Quali sono secondo te i punti di forza di questo periodo storico?

Il Settecento è una strana epoca. Da una parte, le classi dominanti che pretendono di vivere in modo lussuoso, facendo uso di cibi e bevande di pregio, portando la parrucca, allestendo palazzi di grande sfarzo. L’esigenza di riuscire a produrre la porcellana s’inquadra in questo contesto.. Ma nel libro è presente anche il periodo 1598-1610.

Quali sono secondo te i punti deboli di questo periodo storico?

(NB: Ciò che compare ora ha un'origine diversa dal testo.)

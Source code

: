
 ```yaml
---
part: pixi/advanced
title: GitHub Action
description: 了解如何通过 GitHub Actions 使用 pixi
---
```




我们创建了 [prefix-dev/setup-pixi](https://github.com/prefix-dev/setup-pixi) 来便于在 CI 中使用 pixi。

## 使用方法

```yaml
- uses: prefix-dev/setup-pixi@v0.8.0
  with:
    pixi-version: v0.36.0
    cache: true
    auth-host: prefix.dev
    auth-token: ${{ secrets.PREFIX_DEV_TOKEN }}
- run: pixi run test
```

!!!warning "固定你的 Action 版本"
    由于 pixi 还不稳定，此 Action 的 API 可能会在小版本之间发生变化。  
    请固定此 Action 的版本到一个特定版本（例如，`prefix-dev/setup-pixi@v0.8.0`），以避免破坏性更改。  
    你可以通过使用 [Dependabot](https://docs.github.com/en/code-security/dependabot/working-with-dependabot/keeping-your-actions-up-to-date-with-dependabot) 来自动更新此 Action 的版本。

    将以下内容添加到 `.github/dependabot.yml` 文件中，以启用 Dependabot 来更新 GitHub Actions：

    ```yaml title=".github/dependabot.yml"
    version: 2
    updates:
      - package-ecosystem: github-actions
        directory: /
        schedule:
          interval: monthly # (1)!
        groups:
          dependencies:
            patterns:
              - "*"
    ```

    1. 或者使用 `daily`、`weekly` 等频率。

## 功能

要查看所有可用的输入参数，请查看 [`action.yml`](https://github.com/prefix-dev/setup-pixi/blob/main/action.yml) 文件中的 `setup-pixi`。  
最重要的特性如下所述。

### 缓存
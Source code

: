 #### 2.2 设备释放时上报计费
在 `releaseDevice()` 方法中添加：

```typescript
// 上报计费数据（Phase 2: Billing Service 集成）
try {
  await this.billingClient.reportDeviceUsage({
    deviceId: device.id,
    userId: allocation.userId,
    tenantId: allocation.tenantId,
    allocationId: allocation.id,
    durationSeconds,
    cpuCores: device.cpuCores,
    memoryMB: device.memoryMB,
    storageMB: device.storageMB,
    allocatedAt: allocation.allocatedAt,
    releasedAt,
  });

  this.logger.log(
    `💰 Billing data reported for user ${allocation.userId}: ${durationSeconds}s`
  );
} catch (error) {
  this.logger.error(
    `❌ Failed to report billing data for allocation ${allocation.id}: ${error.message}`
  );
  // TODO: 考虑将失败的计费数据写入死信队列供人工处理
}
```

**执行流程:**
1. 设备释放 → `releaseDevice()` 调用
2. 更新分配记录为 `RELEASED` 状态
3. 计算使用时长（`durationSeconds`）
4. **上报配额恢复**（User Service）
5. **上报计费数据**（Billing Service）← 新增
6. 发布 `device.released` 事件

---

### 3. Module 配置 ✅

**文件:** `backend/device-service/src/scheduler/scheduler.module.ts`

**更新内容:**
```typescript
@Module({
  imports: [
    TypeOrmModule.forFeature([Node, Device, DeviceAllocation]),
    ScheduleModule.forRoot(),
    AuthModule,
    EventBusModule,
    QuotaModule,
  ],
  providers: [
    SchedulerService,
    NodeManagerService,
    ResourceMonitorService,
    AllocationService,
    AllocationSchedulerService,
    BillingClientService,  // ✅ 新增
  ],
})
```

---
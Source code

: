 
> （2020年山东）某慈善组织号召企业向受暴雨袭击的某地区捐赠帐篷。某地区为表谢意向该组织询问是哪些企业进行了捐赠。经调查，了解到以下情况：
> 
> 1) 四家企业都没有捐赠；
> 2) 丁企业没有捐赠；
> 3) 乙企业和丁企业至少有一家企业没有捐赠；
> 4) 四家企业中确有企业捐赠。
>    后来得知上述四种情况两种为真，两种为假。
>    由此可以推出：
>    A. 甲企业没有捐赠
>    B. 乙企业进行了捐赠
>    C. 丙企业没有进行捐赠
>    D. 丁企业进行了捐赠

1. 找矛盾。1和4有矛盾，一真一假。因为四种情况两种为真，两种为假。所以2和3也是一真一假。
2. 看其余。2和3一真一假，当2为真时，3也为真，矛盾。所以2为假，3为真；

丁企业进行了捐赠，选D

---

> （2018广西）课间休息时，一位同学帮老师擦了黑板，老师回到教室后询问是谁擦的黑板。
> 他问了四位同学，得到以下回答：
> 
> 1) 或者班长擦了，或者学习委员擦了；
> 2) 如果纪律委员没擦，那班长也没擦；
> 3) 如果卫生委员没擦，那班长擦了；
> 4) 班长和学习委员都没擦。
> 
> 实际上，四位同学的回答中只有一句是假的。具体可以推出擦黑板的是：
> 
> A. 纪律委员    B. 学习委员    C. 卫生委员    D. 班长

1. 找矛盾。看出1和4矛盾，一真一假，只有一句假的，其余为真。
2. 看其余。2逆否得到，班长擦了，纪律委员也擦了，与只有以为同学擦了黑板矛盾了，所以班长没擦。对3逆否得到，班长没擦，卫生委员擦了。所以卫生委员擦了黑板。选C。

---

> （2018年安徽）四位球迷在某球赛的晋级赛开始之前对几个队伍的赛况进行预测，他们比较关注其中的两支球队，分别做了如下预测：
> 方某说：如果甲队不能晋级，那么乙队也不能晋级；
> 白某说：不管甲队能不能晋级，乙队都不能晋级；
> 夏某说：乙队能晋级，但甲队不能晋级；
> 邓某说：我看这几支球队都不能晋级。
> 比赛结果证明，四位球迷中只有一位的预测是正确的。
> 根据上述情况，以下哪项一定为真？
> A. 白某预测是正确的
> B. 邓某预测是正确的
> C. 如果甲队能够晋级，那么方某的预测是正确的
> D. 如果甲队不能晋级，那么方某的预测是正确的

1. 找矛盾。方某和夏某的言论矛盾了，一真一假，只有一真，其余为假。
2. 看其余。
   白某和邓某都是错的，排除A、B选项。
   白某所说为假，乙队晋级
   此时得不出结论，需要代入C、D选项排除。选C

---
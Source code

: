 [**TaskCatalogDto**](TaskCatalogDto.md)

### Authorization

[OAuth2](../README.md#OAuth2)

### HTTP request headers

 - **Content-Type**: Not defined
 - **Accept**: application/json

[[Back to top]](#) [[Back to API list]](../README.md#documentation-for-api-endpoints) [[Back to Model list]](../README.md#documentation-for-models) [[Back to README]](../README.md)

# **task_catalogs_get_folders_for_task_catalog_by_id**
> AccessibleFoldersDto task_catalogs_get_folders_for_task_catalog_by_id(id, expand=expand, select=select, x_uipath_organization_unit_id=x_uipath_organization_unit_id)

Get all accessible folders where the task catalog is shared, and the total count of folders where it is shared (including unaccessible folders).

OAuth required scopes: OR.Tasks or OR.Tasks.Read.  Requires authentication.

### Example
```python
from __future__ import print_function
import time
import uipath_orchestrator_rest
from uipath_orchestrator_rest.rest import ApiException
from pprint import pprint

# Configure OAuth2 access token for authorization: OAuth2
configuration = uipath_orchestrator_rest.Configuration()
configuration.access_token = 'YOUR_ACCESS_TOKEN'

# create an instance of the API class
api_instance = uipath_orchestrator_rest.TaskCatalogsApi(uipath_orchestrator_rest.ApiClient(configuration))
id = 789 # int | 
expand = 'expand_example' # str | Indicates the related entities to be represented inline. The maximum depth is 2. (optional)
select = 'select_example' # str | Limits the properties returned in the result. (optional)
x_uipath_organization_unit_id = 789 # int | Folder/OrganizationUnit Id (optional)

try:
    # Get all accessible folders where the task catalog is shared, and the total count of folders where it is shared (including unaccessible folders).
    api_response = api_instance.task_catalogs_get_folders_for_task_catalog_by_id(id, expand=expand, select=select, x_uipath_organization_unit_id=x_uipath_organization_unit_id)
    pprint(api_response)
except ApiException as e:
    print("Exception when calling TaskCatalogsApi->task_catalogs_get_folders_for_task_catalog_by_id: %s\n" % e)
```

Quanto ho detto prima con il tempo esacerbò gli animi, scatenando le rivoluzioni di matrice illuministica

Qual è il personaggio storico presente in questo periodo che apprezzi e perché?

iù che un personaggio storico nel senso stretto del termine, è un letterato: Vittorio Alfieri. Lo apprezzo perchè incarna perfettamente lo spirito del tempo.

Qual è il personaggio storico presente in questo periodo che detesti e perché?

Non detesto nessuno. Tuttavia, se proprio devo, diciamo che non apprezzo Metastasio, perchè troppo sganciato dalla realtà in cui vive.

Quale evento secondo te è stato significativo per tale epoca?

Riguardo alla vicenda del libro, la scoperta della porcellana. Riguardo all’epoca in generale, la rivoluzione francese.

Ringrazio Maria Enea per essere stata qui e per averci parlato un po’ della sua opera e del periodo storico trattato. 
Per ora Le faccio i miei complimenti e in bocca al lupo!

Tu che leggi da casa cosa ne pensi? Se volessi lasciare un saluto, io e Maria Enea ne saremmo felici e ricorda: se ti è piaciuto quello che hai letto, puoi condividere e sarebbe perfetto.

Alla prossima!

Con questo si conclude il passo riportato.